[Supplied material]
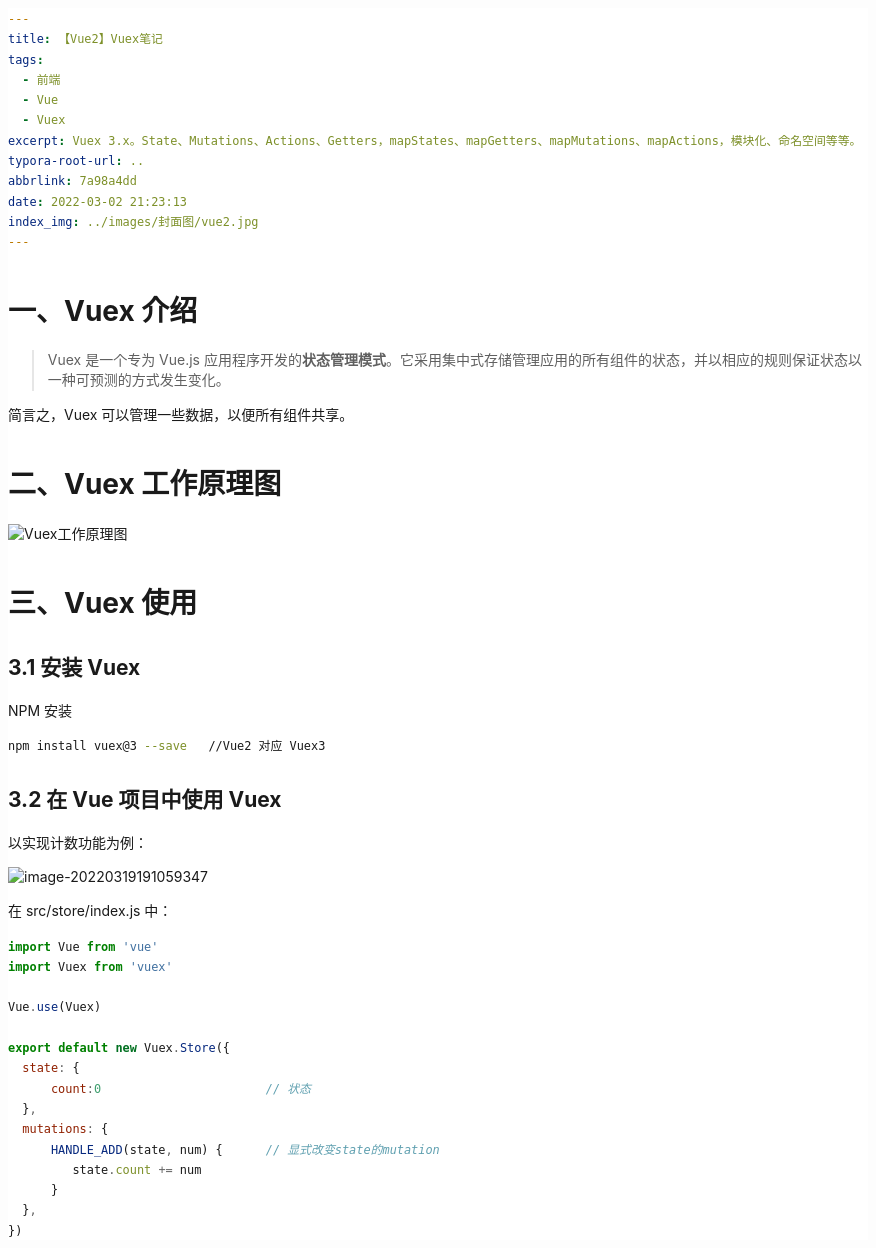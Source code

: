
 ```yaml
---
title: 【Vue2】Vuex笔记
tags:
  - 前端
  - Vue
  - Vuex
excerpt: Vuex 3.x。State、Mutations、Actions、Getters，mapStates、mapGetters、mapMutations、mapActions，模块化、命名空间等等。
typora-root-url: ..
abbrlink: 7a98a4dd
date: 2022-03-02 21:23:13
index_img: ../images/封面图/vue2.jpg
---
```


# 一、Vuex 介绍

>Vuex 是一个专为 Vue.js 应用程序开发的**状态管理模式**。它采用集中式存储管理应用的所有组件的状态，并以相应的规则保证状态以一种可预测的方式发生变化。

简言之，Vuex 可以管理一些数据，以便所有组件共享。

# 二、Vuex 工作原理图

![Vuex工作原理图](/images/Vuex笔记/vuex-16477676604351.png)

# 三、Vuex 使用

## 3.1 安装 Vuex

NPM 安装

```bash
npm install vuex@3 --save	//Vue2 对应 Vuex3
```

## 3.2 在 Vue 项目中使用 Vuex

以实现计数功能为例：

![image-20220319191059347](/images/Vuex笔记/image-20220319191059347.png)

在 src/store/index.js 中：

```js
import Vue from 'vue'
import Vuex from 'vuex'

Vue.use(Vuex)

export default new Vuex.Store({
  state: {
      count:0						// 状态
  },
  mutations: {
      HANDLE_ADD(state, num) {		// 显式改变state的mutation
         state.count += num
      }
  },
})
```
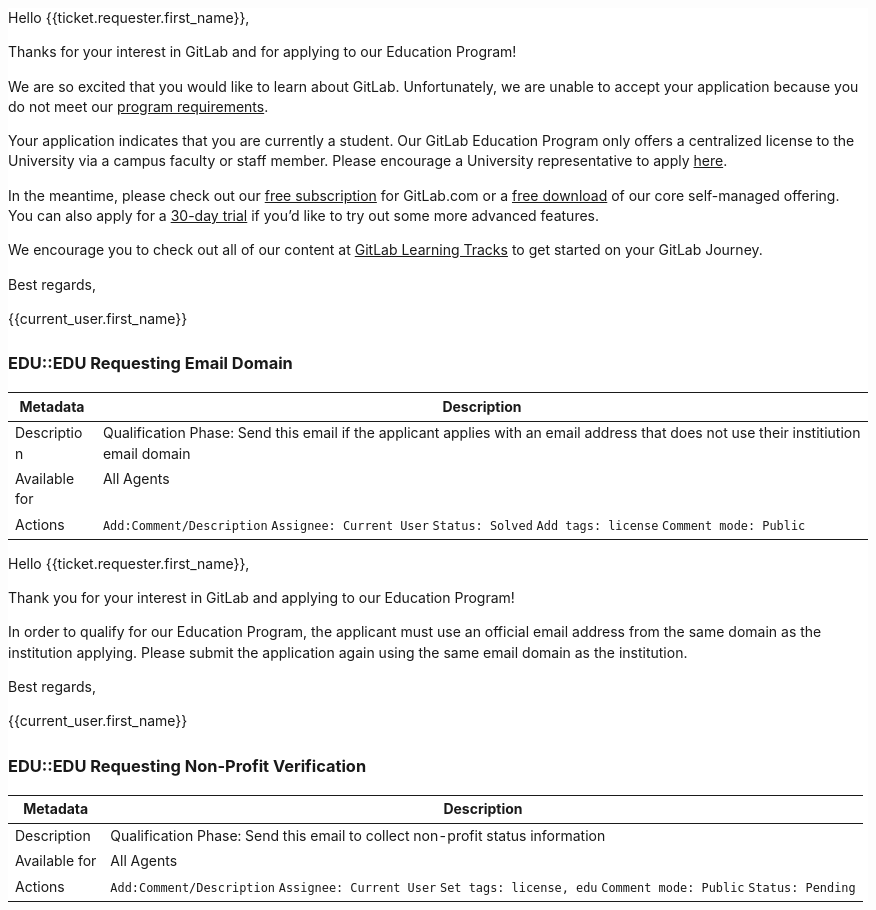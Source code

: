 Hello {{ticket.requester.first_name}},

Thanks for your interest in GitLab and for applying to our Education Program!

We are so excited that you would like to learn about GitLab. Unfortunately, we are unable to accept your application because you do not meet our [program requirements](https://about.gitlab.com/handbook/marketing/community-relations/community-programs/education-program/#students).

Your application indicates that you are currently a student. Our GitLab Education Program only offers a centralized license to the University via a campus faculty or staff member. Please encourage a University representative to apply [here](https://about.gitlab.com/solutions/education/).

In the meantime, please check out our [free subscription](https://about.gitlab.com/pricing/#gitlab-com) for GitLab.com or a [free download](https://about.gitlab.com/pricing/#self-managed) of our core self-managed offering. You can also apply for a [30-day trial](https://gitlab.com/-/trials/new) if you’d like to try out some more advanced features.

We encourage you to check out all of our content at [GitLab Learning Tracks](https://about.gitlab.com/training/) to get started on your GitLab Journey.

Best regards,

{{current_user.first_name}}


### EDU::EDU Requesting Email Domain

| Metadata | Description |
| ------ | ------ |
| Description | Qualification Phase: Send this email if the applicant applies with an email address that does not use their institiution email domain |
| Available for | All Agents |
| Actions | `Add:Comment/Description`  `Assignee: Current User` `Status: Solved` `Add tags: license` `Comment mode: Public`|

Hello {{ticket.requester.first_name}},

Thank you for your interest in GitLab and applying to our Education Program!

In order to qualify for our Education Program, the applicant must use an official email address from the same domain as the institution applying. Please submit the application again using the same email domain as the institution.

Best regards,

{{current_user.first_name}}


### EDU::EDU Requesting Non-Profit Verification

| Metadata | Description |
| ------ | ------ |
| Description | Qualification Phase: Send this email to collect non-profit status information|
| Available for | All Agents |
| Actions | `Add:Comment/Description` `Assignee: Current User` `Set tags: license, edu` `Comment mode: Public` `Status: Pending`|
[/Supplied material]
**Your instructions**
Scan the entries above for the string "from", and copy every line where it turns up.

**Answer for the task**
import Vue from 'vue'
import Vuex from 'vuex'
In order to qualify for our Education Program, the applicant must use an official email address from the same domain as the institution applying. Please submit the application again using the same email domain as the institution.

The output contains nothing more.